### Data to examine
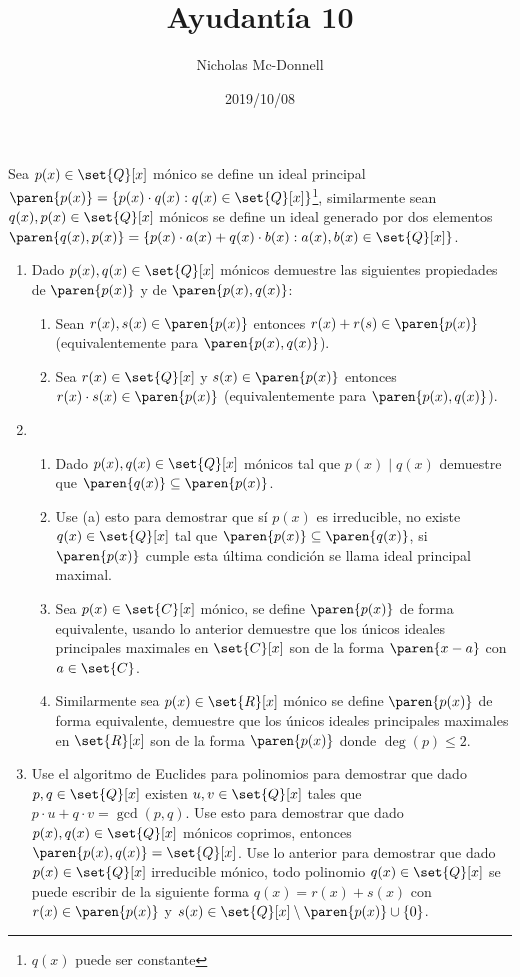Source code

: \documentclass{ayudantia}
\title{Ayudantía 10}
\date{2019/10/08}
\author{Nicholas Mc-Donnell}
\begin{document}
\maketitle
Sea \(p(x)\in\set{Q}[x]\) mónico se define un ideal principal \(\paren{p(x)}=\{p(x)\cdot q(x):q(x)\in\set{Q}[x]\}\)\footnote{\(q(x)\) puede ser constante}, similarmente sean \(q(x),p(x)\in\set{Q}[x]\) mónicos se define un ideal generado por dos elementos \(\paren{q(x),p(x)}=\{p(x)\cdot a(x)+q(x)\cdot b(x):a(x),b(x)\in\set{Q}[x]\}\).
\begin{enumerate}
    \item Dado \(p(x),q(x)\in\set{Q}[x]\) mónicos demuestre las siguientes propiedades de \(\paren{p(x)}\) y de \(\paren{p(x),q(x)}\):
    \begin{enumerate}[label=(\alph*)]
        \item Sean \(r(x),s(x)\in\paren{p(x)}\) entonces \(r(x)+r(s)\in\paren{p(x)}\) (equivalentemente para \(\paren{p(x),q(x)}\)).
        \item Sea \(r(x)\in\set{Q}[x]\) y \(s(x)\in\paren{p(x)}\) entonces \(r(x)\cdot s(x)\in\paren{p(x)}\) (equivalentemente para \(\paren{p(x),q(x)}\)).
    \end{enumerate}
    \item 
    \begin{enumerate}[label=(\alph*)]
        \item Dado \(p(x),q(x)\in\set{Q}[x]\) mónicos tal que \(p(x)\mid q(x)\) demuestre que \(\paren{q(x)}\subseteq\paren{p(x)}\). 
        \item Use (a) esto para demostrar que sí \(p(x)\) es irreducible, no existe \(q(x)\in\set{Q}[x]\) tal que \(\paren{p(x)}\subseteq\paren{q(x)}\), si \(\paren{p(x)}\) cumple esta última condición se llama ideal principal maximal.
        \item Sea \(p(x)\in\set{C}[x]\) mónico, se define \(\paren{p(x)}\) de forma equivalente, usando lo anterior demuestre que los únicos ideales principales maximales en \(\set{C}[x]\) son de la forma \(\paren{x-a}\) con \(a\in\set{C}\). 
        \item Similarmente sea \(p(x)\in\set{R}[x]\) mónico se define \(\paren{p(x)}\) de forma equivalente, demuestre que los únicos ideales principales maximales en \(\set{R}[x]\) son de la forma \(\paren{p(x)}\) donde \(\deg(p)\leq 2\).
    \end{enumerate}
    \item Use el algoritmo de Euclides para polinomios para demostrar que dado \(p,q\in\set{Q}[x]\) existen \(u,v\in\set{Q}[x]\) tales que \(p\cdot u+q\cdot v=\gcd(p,q)\). Use esto para demostrar que dado \(p(x),q(x)\in\set{Q}[x]\) mónicos coprimos, entonces \(\paren{p(x),q(x)}=\set{Q}[x]\). Use lo anterior para demostrar que dado \(p(x)\in\set{Q}[x]\) irreducible mónico, todo polinomio \(q(x)\in\set{Q}[x]\) se puede escribir de la siguiente forma \(q(x)=r(x)+s(x)\) con \(r(x)\in\paren{p(x)}\) y \(s(x)\in\set{Q}[x]\setminus\paren{p(x)}\cup\{0\}\).
\end{enumerate}
\end{document}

### Work to be completed
Restate the whole listing above exactly, please, omitting every image.

### Task output
Source code

: \documentclass{ayudantia}
\title{Ayudantía 10}
\date{2019/10/08}
\author{Nicholas Mc-Donnell}
\begin{document}
\maketitle
Sea \(p(x)\in\set{Q}[x]\) mónico se define un ideal principal \(\paren{p(x)}=\{p(x)\cdot q(x):q(x)\in\set{Q}[x]\}\)\footnote{\(q(x)\) puede ser constante}, similarmente sean \(q(x),p(x)\in\set{Q}[x]\) mónicos se define un ideal generado por dos elementos \(\paren{q(x),p(x)}=\{p(x)\cdot a(x)+q(x)\cdot b(x):a(x),b(x)\in\set{Q}[x]\}\).
\begin{enumerate}
    \item Dado \(p(x),q(x)\in\set{Q}[x]\) mónicos demuestre las siguientes propiedades de \(\paren{p(x)}\) y de \(\paren{p(x),q(x)}\):
    \begin{enumerate}[label=(\alph*)]
        \item Sean \(r(x),s(x)\in\paren{p(x)}\) entonces \(r(x)+r(s)\in\paren{p(x)}\) (equivalentemente para \(\paren{p(x),q(x)}\)).
        \item Sea \(r(x)\in\set{Q}[x]\) y \(s(x)\in\paren{p(x)}\) entonces \(r(x)\cdot s(x)\in\paren{p(x)}\) (equivalentemente para \(\paren{p(x),q(x)}\)).
    \end{enumerate}
    \item 
    \begin{enumerate}[label=(\alph*)]
        \item Dado \(p(x),q(x)\in\set{Q}[x]\) mónicos tal que \(p(x)\mid q(x)\) demuestre que \(\paren{q(x)}\subseteq\paren{p(x)}\). 
        \item Use (a) esto para demostrar que sí \(p(x)\) es irreducible, no existe \(q(x)\in\set{Q}[x]\) tal que \(\paren{p(x)}\subseteq\paren{q(x)}\), si \(\paren{p(x)}\) cumple esta última condición se llama ideal principal maximal.
        \item Sea \(p(x)\in\set{C}[x]\) mónico, se define \(\paren{p(x)}\) de forma equivalente, usando lo anterior demuestre que los únicos ideales principales maximales en \(\set{C}[x]\) son de la forma \(\paren{x-a}\) con \(a\in\set{C}\). 
        \item Similarmente sea \(p(x)\in\set{R}[x]\) mónico se define \(\paren{p(x)}\) de forma equivalente, demuestre que los únicos ideales principales maximales en \(\set{R}[x]\) son de la forma \(\paren{p(x)}\) donde \(\deg(p)\leq 2\).
    \end{enumerate}
    \item Use el algoritmo de Euclides para polinomios para demostrar que dado \(p,q\in\set{Q}[x]\) existen \(u,v\in\set{Q}[x]\) tales que \(p\cdot u+q\cdot v=\gcd(p,q)\). Use esto para demostrar que dado \(p(x),q(x)\in\set{Q}[x]\) mónicos coprimos, entonces \(\paren{p(x),q(x)}=\set{Q}[x]\). Use lo anterior para demostrar que dado \(p(x)\in\set{Q}[x]\) irreducible mónico, todo polinomio \(q(x)\in\set{Q}[x]\) se puede escribir de la siguiente forma \(q(x)=r(x)+s(x)\) con \(r(x)\in\paren{p(x)}\) y \(s(x)\in\set{Q}[x]\setminus\paren{p(x)}\cup\{0\}\).
\end{enumerate}
\end{document}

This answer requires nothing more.